What cheered policymakers was the 2.5 per cent growth in March against 0.6 per cent in the previous month.
Economic Affairs Secretary Arvind Mayaram said this was exactly the trend the ministry was hoping for. "If it (the trend) continues, inflation comes down and growth begins to pick up, I am quite confident that the growth in the current financial year would cross the six per cent mark."
Though some experts attributed the March recovery to the 2.8 per cent decline in the same month in the previous year, the Prime Minister's Economic Advisory Council Chairman, C Rangarajan, differed with this view. "The base effect should be seen from the sequential growth in IIP numbers and not the year-on-year growth," he said. IIP had risen 7.07 per cent in March 2012 over February 2012.
The markets also welcomes the recovery in March, with the BSE benchmark Sensex closing above 20,000-mark after a gap of 100 days and the NSE Nifty ended at its highest level in 2013 on robust buying in auto, consumer durables, FMCG and banking stocks. The index initially moved in a narrow range but later bounced to a high of 20,119.14 on rise in IIP data. It finally concluded at over three-and-a-half-month high of 20,082.62, a net rise of 143.58 points or 0.72 per cent.
Shilpa Kumar, senior general manager, head-markets and proprietary trading group, ICICI Bank, said manufacturing and mining segments would show some improvement on accommodative monetary policy and continued policy action, contributing to an expected recovery in FY14 vis-à-vis the FY13 overall number of one per cent. Further, some green shoots were visible from the consumer non-durables point, coming in at 6.5 per cent vis-à-vis the FY13 figure of 2.7 per cent, indicating a recovery in consumption demand," he added.
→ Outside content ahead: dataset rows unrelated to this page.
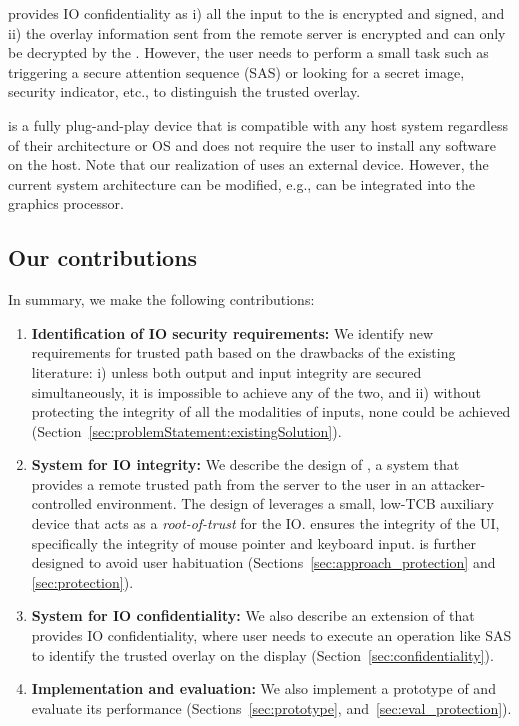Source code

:  \name provides IO confidentiality as i) all the input to the \device is encrypted and signed, and ii) the overlay information sent from the remote server is encrypted and can only be decrypted by the \device. However, the user needs to perform a small task such as triggering a secure attention sequence (SAS) or looking for a secret image, security indicator, etc., to distinguish the trusted overlay.


 \device is a fully plug-and-play device that is compatible with any host system regardless of their architecture or OS and does not require the user to install any software on the host. Note that our realization of \name uses an external device. However, the current system architecture can be modified, e.g., \device can be integrated into the graphics processor. 

\subsection{Our contributions} In summary, we make the following contributions:


\begin{enumerate}
  \item \textbf{Identification of IO security requirements:} We identify new requirements for trusted path based on the drawbacks of the existing literature: i) unless both output and input integrity are secured simultaneously, it is impossible to achieve any of the two, and ii) without protecting the integrity of all the modalities of inputs, none could be achieved (Section~\ref{sec:problemStatement:existingSolution}).
  
   
  \item \textbf{System for IO integrity:} We describe the design of \name, a system that provides a remote trusted path from the server to the user in an attacker-controlled environment. The design of \name leverages a small, low-TCB auxiliary device that acts as a \emph{root-of-trust} for the IO. \name ensures the integrity of the UI, specifically the integrity of mouse pointer and keyboard input. \name is further designed to avoid user habituation (Sections~\ref{sec:approach_protection} and \ref{sec:protection}).
  
  \item \textbf{System for IO confidentiality:} We also describe an extension of \name that provides IO confidentiality, where user needs to execute an operation like SAS to identify the trusted overlay on the display (Section~\ref{sec:confidentiality}).
  
   
  \item \textbf{Implementation and evaluation:} We also implement a prototype of \name and evaluate its performance (Sections~\ref{sec:prototype}, and~\ref{sec:eval_protection}).
\end{enumerate}



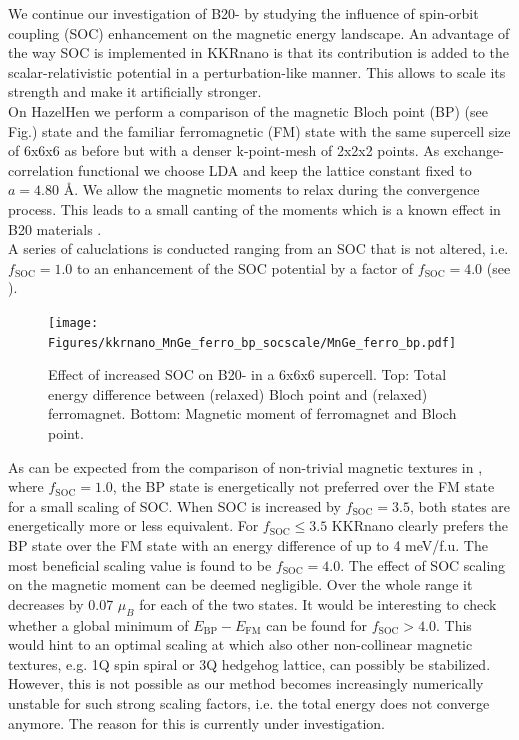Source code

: \documentclass [a4paper, 12pt]{article}
\begin{document}
We continue our investigation of B20- by studying the influence of spin-orbit
coupling (SOC) enhancement on the magnetic energy landscape.
An advantage of the way SOC is implemented in KKRnano is that
its contribution is added to the scalar-relativistic
potential in a perturbation-like manner. This allows to scale its strength and make it
artificially stronger.
\\
On HazelHen we perform a comparison of the magnetic Bloch point (BP) (see Fig.) 
state and the familiar ferromagnetic (FM) state
with the same supercell size of 6x6x6 as before but with a denser k-point-mesh of 2x2x2 points.
As exchange-correlation functional we choose LDA and keep the lattice constant fixed to $a=4.80$ \AA.
We allow the magnetic moments to relax during the convergence process.
This leads to a small canting of the moments which is a known effect in
B20 materials \cite{chizhikov_multishell_2013}.
\\
A series of caluclations is conducted ranging from an SOC that is not altered, i.e. $f_{\text{SOC}}=1.0$ to
an enhancement of the SOC potential by a
factor of $f_{\text{SOC}}=4.0$ (see ).
\begin{figure}[h]
\begin{center}
 \texttt{[image: Figures/kkrnano\_MnGe\_ferro\_bp\_socscale/MnGe\_ferro\_bp.pdf]}
\end{center}
\caption{Effect of increased SOC on B20- in a 6x6x6 supercell.
	Top: Total energy difference between (relaxed) Bloch point and (relaxed) ferromagnet.
	Bottom: Magnetic moment of ferromagnet and Bloch point.
	}
\label{fig:MnGe_ferro_bp_socscale}
\end{figure}
As can be expected from the comparison of non-trivial magnetic textures 
in , where $f_{\text{SOC}}=1.0$, 
the BP state is energetically not preferred over the FM state for a small
scaling of SOC.
When SOC is increased by $f_{\text{SOC}}=3.5$,
both states are energetically more or less equivalent.
For $f_{\text{SOC}} \leq 3.5$ KKRnano clearly prefers the BP state over the FM state with
an energy difference of up to 4 meV/f.u.
The most beneficial scaling value is found to be $f_{\text{SOC}}=4.0$.
The effect of SOC scaling on the magnetic moment can be deemed negligible. Over the whole
range it decreases by 0.07 $\mu_{B}$ for each of the two states.
It would be interesting to check whether a global minimum of $E_{\text{BP}}-E_{\text{FM}}$ can
be found for $f_{\text{SOC}} > 4.0$. This would hint to an optimal
scaling at which also other non-collinear magnetic textures, e.g. 1Q spin spiral or
3Q hedgehog lattice, can possibly be stabilized.
However, this is not possible as our method becomes increasingly numerically unstable for 
such strong scaling factors, i.e. the total energy does not converge anymore.
The reason for this is currently under investigation.
\end{document}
The fall in March 2012 (year-on-year), however, kept mining output down in March 2013. Mining output contracted 2.9 per cent over a year, showing the problems in the sector cannot be solved only by the Reserve Bank of India cutting the repo rate, analysts said. A cut in the rate has been a long-standing demand of industry.
Mining clocked a cumulative fall of 2.5 per cent in 2012-13 against 1.9 per cent in 2011-12. For the last two years, mining has contracted, showing a systemic problem in the sector. Output of the sector was down for 11 months in 2012-13.
Electricity, which tripped over three per cent in February, grew 3.5 per cent in March against 2.7 per cent a year ago. For 2012-13, electricity generation rose four per cent, almost half of the 8.2 per cent in 2011-12. The government had said it was fixing the problem of fuel supply that the sector faces. If the government comes up with positive measures, analysts said, there could be some revival in 2013-14.
However, the largest component of industry — manufacturing — recovered to 3.2 per cent in March against 1.93 per cent in the previous month. It contracted 3.6 per cent in March 2012. Manufacturing grew 1.2 per cent in 2012-13 against three per cent in the previous year. Rangarajan said manufacturing was showing improvement. If this continues, it will grow four per cent in 2013-14. The council headed by him had pegged gross domestic product (GDP) growth of 6.4 per cent in the year.
The capital goods sector, a laggard for many months, grew 6.9 per cent despite a high base of 20.1 per cent growth. This segment was volatile but has been growing for the last two months.
However, consumer durables' production declined 4.5 per cent in March 2013 against 1.2 per cent a year ago. The outlook does not inspire confidence, with car sales falling for a sixth month in a row in April, the longest stretch of decline since the Society of Indian Automobile Manufacturers started collating data in 1997-1998.
However, consumer non-durable goods were up at 6.5 per cent in March, against one per cent in the year-ago period, indicating consumers were not putting off purchases of fast-moving consumer goods.